DIRECTIONS: I would like every line of the records below that contains the word "principais" copied.

DATASET:
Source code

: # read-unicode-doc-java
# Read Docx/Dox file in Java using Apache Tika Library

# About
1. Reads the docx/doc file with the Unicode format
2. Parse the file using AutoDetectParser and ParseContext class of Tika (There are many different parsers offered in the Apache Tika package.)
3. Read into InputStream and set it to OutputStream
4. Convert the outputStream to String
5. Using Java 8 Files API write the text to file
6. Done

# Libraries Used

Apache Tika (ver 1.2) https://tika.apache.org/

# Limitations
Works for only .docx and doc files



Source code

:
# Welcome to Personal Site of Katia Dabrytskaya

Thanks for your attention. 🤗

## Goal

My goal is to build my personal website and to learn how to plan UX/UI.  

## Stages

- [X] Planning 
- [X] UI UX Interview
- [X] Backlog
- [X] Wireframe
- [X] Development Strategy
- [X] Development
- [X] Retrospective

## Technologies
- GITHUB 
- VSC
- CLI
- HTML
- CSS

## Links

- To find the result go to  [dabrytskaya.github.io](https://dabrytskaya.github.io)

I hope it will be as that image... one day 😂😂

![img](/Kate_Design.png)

--

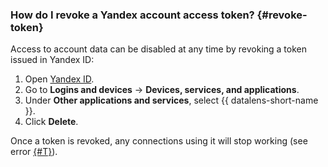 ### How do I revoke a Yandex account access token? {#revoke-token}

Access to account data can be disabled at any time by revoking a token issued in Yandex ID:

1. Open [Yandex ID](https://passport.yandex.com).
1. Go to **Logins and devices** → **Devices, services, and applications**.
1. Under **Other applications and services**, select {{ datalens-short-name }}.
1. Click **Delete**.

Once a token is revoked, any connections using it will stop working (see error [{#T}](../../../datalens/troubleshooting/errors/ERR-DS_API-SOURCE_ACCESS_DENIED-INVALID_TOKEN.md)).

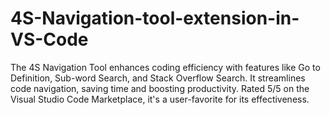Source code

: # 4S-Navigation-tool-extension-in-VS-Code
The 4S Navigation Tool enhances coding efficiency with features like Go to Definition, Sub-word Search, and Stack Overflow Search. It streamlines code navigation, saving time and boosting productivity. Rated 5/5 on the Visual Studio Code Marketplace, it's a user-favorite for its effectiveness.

==

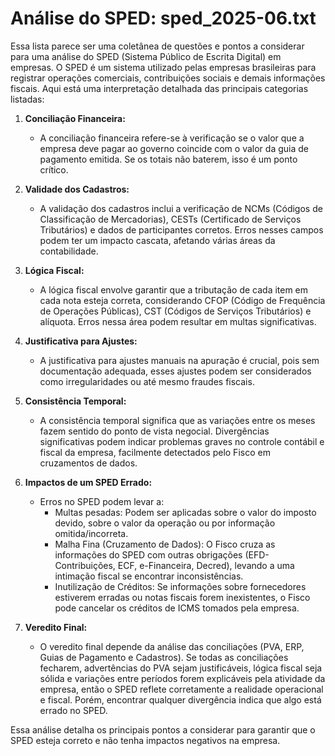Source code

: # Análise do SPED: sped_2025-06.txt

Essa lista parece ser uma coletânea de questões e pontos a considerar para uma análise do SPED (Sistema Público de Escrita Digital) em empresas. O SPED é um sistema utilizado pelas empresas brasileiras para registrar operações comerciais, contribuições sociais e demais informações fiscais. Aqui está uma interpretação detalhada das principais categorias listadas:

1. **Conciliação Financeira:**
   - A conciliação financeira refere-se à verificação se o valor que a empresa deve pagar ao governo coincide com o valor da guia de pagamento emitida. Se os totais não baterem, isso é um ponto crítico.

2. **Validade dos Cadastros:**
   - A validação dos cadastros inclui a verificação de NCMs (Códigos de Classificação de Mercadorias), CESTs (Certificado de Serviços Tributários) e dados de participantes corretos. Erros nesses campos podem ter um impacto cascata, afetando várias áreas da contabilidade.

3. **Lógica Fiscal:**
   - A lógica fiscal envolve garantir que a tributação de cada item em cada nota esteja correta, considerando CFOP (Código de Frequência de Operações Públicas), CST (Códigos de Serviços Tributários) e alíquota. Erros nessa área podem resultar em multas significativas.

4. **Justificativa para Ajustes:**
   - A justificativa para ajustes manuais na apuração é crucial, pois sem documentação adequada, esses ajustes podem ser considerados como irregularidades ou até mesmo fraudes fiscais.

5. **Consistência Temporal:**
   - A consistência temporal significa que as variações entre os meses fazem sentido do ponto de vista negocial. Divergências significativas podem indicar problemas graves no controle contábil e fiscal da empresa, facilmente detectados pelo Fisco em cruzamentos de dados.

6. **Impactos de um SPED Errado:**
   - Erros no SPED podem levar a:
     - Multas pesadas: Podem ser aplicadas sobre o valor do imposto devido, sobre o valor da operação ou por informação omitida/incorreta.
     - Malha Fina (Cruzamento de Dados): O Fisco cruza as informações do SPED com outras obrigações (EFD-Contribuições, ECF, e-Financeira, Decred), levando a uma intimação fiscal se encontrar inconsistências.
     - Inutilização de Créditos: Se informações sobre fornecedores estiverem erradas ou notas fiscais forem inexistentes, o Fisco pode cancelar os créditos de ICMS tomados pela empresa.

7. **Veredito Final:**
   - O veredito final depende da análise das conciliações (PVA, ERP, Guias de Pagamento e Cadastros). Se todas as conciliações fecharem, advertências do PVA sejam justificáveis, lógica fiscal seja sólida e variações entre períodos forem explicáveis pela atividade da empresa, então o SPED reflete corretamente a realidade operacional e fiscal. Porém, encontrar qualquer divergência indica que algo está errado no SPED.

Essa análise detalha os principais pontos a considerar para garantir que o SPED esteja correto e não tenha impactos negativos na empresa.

RESULT:
Essa lista parece ser uma coletânea de questões e pontos a considerar para uma análise do SPED (Sistema Público de Escrita Digital) em empresas. O SPED é um sistema utilizado pelas empresas brasileiras para registrar operações comerciais, contribuições sociais e demais informações fiscais. Aqui está uma interpretação detalhada das principais categorias listadas:
Essa análise detalha os principais pontos a considerar para garantir que o SPED esteja correto e não tenha impactos negativos na empresa.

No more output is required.